[Start of section]

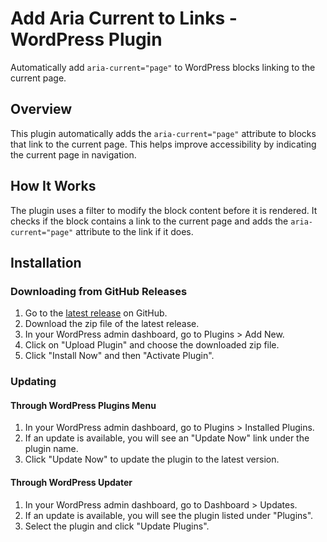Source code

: # Add Aria Current to Links - WordPress Plugin

Automatically add `aria-current="page"` to WordPress blocks linking to the current page.

## Overview

This plugin automatically adds the `aria-current="page"` attribute to blocks that link to the current page. This helps improve accessibility by indicating the current page in navigation.

## How It Works

The plugin uses a filter to modify the block content before it is rendered. It checks if the block contains a link to the current page and adds the `aria-current="page"` attribute to the link if it does.

## Installation

### Downloading from GitHub Releases

1. Go to the [latest release](https://github.com/Silver0034/aria-current/releases/latest) on GitHub.
2. Download the zip file of the latest release.
3. In your WordPress admin dashboard, go to Plugins > Add New.
4. Click on "Upload Plugin" and choose the downloaded zip file.
5. Click "Install Now" and then "Activate Plugin".

### Updating

#### Through WordPress Plugins Menu

1. In your WordPress admin dashboard, go to Plugins > Installed Plugins.
2. If an update is available, you will see an "Update Now" link under the plugin name.
3. Click "Update Now" to update the plugin to the latest version.

#### Through WordPress Updater

1. In your WordPress admin dashboard, go to Dashboard > Updates.
2. If an update is available, you will see the plugin listed under "Plugins".
3. Select the plugin and click "Update Plugins".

[End of section]

From the records above, show each line that contains the word "your".

SOLVED PROBLEM »
3. In your WordPress admin dashboard, go to Plugins > Add New.
1. In your WordPress admin dashboard, go to Plugins > Installed Plugins.
1. In your WordPress admin dashboard, go to Dashboard > Updates.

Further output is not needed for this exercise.